When most people think about the career opportunities offered with a masters in childhood education, they might immediately think of teaching as the only option. However, while it is true that the majority of graduates will move naturally into the role of educator, this versatile degree can also be used to open doors to multiple other vocations.
Completing a masters in any subject proves many things to a potential employer including that you have high levels of dedication, determination, tenacity and staying power – all of which can be desirable qualities when applying for managerial roles later in life. Many employers insist on a degree when considering who to advance further up the career ladder.
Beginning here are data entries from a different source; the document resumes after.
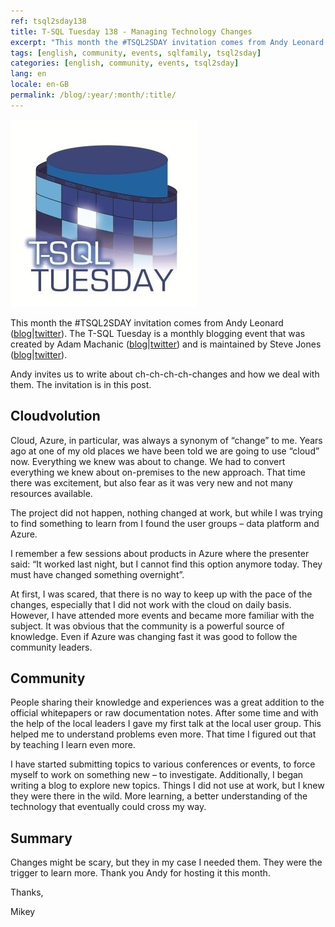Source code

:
 ```yaml
---
ref: tsql2sday138
title: T-SQL Tuesday 138 - Managing Technology Changes
excerpt: "This month the #TSQL2SDAY invitation comes from Andy Leonard who asks us to write about ch-ch-ch-ch-changes and how we deal with them."
tags: [english, community, events, sqlfamily, tsql2sday]
categories: [english, community, events, tsql2sday]
lang: en
locale: en-GB
permalink: /blog/:year/:month/:title/
---
```


[![T-SQL Tuesday Logo](/assets/images/t-sql-tuesday-logo.jpg)](https://andyleonard.blog/2021/05/t-sql-tuesday-138-managing-technology-changes/ "T-SQL Tuesday invitation")

This month the #TSQL2SDAY invitation comes from Andy Leonard ([blog](http://andyleonard.blog/)\|[twitter](https://twitter.com/AndyLeonard)). The T-SQL Tuesday is a monthly blogging event that was created by Adam Machanic ([blog](http://dataeducation.com/)\|[twitter](https://twitter.com/AdamMachanic)) and is maintained by Steve Jones ([blog](https://voiceofthedba.wordpress.com/)\|[twitter](https://twitter.com/way0utwest)).

Andy invites us to write about ch-ch-ch-ch-changes and how we deal with them. The invitation is in this post.

## Cloudvolution
Cloud, Azure, in particular, was always a synonym of “change” to me. Years ago at one of my old places we have been told we are going to use “cloud” now. Everything we knew was about to change. We had to convert everything we knew about on-premises to the new approach. That time there was excitement, but also fear as it was very new and not many resources available.

The project did not happen, nothing changed at work, but while I was trying to find something to learn from I found the user groups – data platform and Azure.

I remember a few sessions about products in Azure where the presenter said: “It worked last night, but I cannot find this option anymore today. They must have changed something overnight”.

At first, I was scared, that there is no way to keep up with the pace of the changes, especially that I did not work with the cloud on daily basis. However, I have attended more events and became more familiar with the subject. It was obvious that the community is a powerful source of knowledge. Even if Azure was changing fast it was good to follow the community leaders.

## Community
People sharing their knowledge and experiences was a great addition to the official whitepapers or raw documentation notes. After some time and with the help of the local leaders I gave my first talk at the local user group. This helped me to understand problems even more. That time I figured out that by teaching I learn even more.

I have started submitting topics to various conferences or events, to force myself to work on something new – to investigate. Additionally, I began writing a blog to explore new topics. Things I did not use at work, but I knew they were there in the wild. More learning, a better understanding of the technology that eventually could cross my way.

## Summary
Changes might be scary, but they in my case I needed them. They were the trigger to learn more. Thank you Andy for hosting it this month.

Thanks,

Mikey
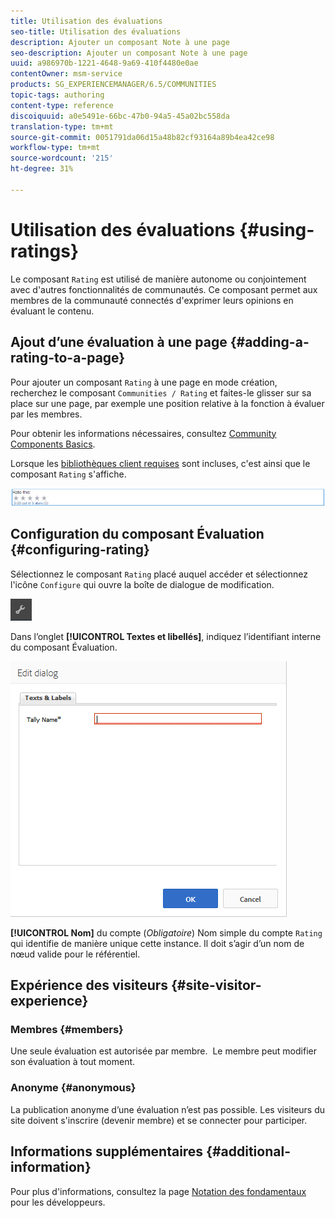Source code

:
 ```yaml
---
title: Utilisation des évaluations
seo-title: Utilisation des évaluations
description: Ajouter un composant Note à une page
seo-description: Ajouter un composant Note à une page
uuid: a986970b-1221-4648-9a69-410f4480e0ae
contentOwner: msm-service
products: SG_EXPERIENCEMANAGER/6.5/COMMUNITIES
topic-tags: authoring
content-type: reference
discoiquuid: a0e5491e-66bc-47b0-94a5-45a02bc558da
translation-type: tm+mt
source-git-commit: 0051791da06d15a48b82cf93164a89b4ea42ce98
workflow-type: tm+mt
source-wordcount: '215'
ht-degree: 31%

---
```



# Utilisation des évaluations {#using-ratings}

Le composant `Rating` est utilisé de manière autonome ou conjointement avec d&#39;autres fonctionnalités de communautés. Ce composant permet aux membres de la communauté connectés d&#39;exprimer leurs opinions en évaluant le contenu.

## Ajout d’une évaluation à une page {#adding-a-rating-to-a-page}

Pour ajouter un composant `Rating` à une page en mode création, recherchez le composant `Communities / Rating` et faites-le glisser sur sa place sur une page, par exemple une position relative à la fonction à évaluer par les membres.

Pour obtenir les informations nécessaires, consultez [Community Components Basics](basics.md).

Lorsque les [bibliothèques client requises](rating-basics.md#essentials-for-client-side) sont incluses, c&#39;est ainsi que le composant `Rating` s&#39;affiche.

![Évaluation](assets/rating.png)

## Configuration du composant Évaluation {#configuring-rating}

Sélectionnez le composant `Rating` placé auquel accéder et sélectionnez l&#39;icône `Configure` qui ouvre la boîte de dialogue de modification.

![configure-new](assets/configure-new.png)

Dans l’onglet **[!UICONTROL Textes et libellés]**, indiquez l’identifiant interne du composant Évaluation.

![tallyname](assets/tallyname.png)

**[!UICONTROL Nom]**
 du compte (*Obligatoire*) Nom simple du compte  `Rating` qui identifie de manière unique cette instance. Il doit s’agir d’un nom de nœud valide pour le référentiel.

## Expérience des visiteurs {#site-visitor-experience}

### Membres {#members}

Une seule évaluation est autorisée par membre.  Le membre peut modifier son évaluation à tout moment.

### Anonyme  {#anonymous}

La publication anonyme d’une évaluation n’est pas possible. Les visiteurs du site doivent s&#39;inscrire (devenir membre) et se connecter pour participer.

## Informations supplémentaires {#additional-information}

Pour plus d&#39;informations, consultez la page [Notation des fondamentaux](rating-basics.md) pour les développeurs.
Studying a Masters in Early Childhood Education will give you specialist knowledge of multiple forms of childhood development, covering children from birth to age five. These include understanding how to advance numeracy, language and literacy skills as well as an awareness of disciplinary techniques. You will also learn about childhood mental and emotional health skills, intervention strategy and special education services.
Should you decide to start a family, these abilities will also prove useful with the upbringing of your own children.
Careers directly related to education
In most cases, a degree in childhood education will naturally lead the graduate into some form of teaching, whether that be kindergarten, pre-school or child care. However, even taking a teaching-oriented job in a school can quickly branch into multiple possible sideways careers, including:
- Curriculum development positions
- School administration roles
- Designing and developing learning programs
- Specialist interventionist roles
- Writing, designing or publishing course materials (for your school and others)
Other possible careers linked to childhood education
While it is true the majority of childhood education graduates pursue a career directly related to teaching, there are numerous other directions you could follow with the skills you’ve developed through your study, such as:
Working with childhood development businesses: For example, helping design toys or other products aimed specifically at young children.
Mentoring childcare businesses: Kindergartens and childcare facilities are often started by business people that have no specialist knowledge of the industry. Your skills can be highly useful in helping their businesses get started.
Working with education publishers: An understanding of childhood advancement and how to develop numeracy and language skills is essential for the design and writing of specialist children’s learning aids and books.
Working in broadcasting or multimedia: The same knowledge of childhood development is a highly sought-after skill in the broadcasting and multimedia industry, for the development of children’s programming or interactive learning tools.
Jobs in adoption agencies or adoption-related businesses: Working directly with young children to find them a new family.
Taking a role with social services to protect children: Having a keen understanding of expected childhood development at specific ages can be a sure way of identifying lack of care or abuse in children.
Child advocacy: Working on behalf of children to maintain their rights.
A degree in childhood education offers graduates a wide range of possible career paths while also affording a tremendous sense of achievement knowing you’re making a positive impact on the next generation.